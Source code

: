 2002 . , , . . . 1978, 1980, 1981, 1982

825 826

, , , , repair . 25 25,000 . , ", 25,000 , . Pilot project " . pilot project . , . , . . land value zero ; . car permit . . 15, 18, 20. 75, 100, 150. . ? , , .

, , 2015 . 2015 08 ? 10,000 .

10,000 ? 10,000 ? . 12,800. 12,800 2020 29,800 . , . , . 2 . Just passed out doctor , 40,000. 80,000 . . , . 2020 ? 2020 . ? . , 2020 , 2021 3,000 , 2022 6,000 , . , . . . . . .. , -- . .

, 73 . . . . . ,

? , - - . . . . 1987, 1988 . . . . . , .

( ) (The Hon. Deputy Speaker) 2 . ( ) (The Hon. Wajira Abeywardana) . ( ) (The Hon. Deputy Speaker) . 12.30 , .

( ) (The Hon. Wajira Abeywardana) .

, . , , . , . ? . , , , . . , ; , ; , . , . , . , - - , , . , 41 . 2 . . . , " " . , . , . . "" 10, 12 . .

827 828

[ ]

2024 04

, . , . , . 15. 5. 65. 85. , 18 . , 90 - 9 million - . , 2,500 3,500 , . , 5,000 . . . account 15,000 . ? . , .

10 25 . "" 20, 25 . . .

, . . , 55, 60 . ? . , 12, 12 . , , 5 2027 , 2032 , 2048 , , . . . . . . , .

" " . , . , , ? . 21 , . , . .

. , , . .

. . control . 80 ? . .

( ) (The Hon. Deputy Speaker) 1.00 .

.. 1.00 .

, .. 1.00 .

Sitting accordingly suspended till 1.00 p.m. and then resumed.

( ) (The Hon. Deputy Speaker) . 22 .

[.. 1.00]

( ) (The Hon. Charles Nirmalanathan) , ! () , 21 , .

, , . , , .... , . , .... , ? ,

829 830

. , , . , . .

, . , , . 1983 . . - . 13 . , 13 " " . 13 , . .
________________________________________
PROBLEM: The material must be written out again in full and without changes.

WRITTEN RESPONSE:
Source code

: 2002 . , , . . . 1978, 1980, 1981, 1982

825 826

, , , , repair . 25 25,000 . , ", 25,000 , . Pilot project " . pilot project . , . , . . land value zero ; . car permit . . 15, 18, 20. 75, 100, 150. . ? , , .

, , 2015 . 2015 08 ? 10,000 .

10,000 ? 10,000 ? . 12,800. 12,800 2020 29,800 . , . , . 2 . Just passed out doctor , 40,000. 80,000 . . , . 2020 ? 2020 . ? . , 2020 , 2021 3,000 , 2022 6,000 , . , . . . . . .. , -- . .

, 73 . . . . . ,

? , - - . . . . 1987, 1988 . . . . . , .

( ) (The Hon. Deputy Speaker) 2 . ( ) (The Hon. Wajira Abeywardana) . ( ) (The Hon. Deputy Speaker) . 12.30 , .

( ) (The Hon. Wajira Abeywardana) .

, . , , . , . ? . , , , . . , ; , ; , . , . , . , - - , , . , 41 . 2 . . . , " " . , . , . . "" 10, 12 . .

827 828

[ ]

2024 04

, . , . , . 15. 5. 65. 85. , 18 . , 90 - 9 million - . , 2,500 3,500 , . , 5,000 . . . account 15,000 . ? . , .

10 25 . "" 20, 25 . . .

, . . , 55, 60 . ? . , 12, 12 . , , 5 2027 , 2032 , 2048 , , . . . . . . , .

" " . , . , , ? . 21 , . , . .

. , , . .

. . control . 80 ? . .

( ) (The Hon. Deputy Speaker) 1.00 .

.. 1.00 .

, .. 1.00 .

Sitting accordingly suspended till 1.00 p.m. and then resumed.

( ) (The Hon. Deputy Speaker) . 22 .

[.. 1.00]

( ) (The Hon. Charles Nirmalanathan) , ! () , 21 , .

, , . , , .... , . , .... , ? ,

829 830

. , , . , . .

, . , , . 1983 . . - . 13 . , 13 " " . 13 , . .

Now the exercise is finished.